* **Work to be completed**:
You are asked to filter the data below and copy every line holding "astro".
=== Section Start ===
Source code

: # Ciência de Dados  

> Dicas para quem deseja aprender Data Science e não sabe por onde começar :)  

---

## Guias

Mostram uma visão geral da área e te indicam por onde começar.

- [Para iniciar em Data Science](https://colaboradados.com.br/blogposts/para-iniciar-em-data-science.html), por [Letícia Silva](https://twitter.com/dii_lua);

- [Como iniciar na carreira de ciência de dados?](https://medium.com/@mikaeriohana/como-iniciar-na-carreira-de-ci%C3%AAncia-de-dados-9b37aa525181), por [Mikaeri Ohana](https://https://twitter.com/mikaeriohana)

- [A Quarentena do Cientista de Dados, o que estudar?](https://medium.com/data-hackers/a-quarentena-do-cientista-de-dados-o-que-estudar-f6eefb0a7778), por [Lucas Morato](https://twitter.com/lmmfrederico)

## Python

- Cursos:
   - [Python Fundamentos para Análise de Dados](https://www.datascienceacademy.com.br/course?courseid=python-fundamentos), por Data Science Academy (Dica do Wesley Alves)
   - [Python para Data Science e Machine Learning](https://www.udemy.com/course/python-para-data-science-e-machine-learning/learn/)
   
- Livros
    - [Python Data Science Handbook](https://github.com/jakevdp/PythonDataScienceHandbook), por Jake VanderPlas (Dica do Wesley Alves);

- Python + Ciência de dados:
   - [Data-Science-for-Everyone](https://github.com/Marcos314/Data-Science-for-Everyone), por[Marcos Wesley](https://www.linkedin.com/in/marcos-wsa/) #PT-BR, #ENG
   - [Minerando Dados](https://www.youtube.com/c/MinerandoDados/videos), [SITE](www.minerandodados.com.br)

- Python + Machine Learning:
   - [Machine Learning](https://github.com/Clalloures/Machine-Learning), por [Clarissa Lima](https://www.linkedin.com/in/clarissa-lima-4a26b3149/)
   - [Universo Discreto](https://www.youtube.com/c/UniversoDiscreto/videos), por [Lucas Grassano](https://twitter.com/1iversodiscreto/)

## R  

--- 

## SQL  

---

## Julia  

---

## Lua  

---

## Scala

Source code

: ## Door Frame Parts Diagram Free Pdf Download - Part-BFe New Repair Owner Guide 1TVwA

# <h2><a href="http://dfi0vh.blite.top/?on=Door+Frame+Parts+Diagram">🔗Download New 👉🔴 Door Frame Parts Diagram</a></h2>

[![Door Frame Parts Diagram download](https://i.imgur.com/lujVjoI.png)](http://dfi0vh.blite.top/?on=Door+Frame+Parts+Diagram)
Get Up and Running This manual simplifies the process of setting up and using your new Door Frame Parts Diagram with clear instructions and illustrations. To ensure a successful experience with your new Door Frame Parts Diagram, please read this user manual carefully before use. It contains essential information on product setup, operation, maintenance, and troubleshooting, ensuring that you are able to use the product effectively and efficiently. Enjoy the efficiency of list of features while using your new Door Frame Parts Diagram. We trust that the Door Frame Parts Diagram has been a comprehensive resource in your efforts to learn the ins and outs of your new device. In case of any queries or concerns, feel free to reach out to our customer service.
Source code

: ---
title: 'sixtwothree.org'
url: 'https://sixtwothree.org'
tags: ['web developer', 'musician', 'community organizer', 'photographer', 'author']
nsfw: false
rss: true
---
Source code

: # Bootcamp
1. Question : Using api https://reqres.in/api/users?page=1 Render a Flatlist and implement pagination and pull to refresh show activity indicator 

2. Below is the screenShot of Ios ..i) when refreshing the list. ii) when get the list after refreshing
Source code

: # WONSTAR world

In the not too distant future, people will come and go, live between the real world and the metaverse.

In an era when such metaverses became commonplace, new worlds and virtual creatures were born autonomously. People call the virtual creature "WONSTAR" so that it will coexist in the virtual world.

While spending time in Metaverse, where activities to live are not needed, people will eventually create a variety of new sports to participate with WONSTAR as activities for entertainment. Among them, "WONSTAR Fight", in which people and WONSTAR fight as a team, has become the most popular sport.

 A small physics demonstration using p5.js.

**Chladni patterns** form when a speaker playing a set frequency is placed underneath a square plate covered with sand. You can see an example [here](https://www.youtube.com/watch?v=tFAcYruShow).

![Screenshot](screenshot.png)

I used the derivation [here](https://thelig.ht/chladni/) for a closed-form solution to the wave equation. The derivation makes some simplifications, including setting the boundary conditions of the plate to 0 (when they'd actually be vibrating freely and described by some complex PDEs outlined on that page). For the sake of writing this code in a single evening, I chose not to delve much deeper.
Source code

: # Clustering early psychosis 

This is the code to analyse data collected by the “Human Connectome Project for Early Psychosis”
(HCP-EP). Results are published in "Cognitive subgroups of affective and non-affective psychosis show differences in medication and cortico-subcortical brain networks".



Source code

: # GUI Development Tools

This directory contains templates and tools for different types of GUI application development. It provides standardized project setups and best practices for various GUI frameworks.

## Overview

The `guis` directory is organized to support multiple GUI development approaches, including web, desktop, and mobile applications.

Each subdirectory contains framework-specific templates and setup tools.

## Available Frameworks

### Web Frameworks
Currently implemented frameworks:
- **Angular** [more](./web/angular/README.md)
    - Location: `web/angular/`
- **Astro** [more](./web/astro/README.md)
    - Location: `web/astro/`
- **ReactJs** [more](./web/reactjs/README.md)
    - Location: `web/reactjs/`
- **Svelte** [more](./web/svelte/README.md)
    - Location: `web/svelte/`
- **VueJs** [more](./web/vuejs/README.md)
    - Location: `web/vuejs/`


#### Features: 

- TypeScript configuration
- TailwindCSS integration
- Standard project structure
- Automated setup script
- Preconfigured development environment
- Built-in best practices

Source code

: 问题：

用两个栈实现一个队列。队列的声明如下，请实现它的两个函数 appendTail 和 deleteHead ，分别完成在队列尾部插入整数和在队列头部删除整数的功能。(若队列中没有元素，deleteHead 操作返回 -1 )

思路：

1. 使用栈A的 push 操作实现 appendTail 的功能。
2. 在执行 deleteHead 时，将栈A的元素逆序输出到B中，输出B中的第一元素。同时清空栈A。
=== Section End ===
* **The answer**:
- **Astro** [more](./web/astro/README.md)
    - Location: `web/astro/`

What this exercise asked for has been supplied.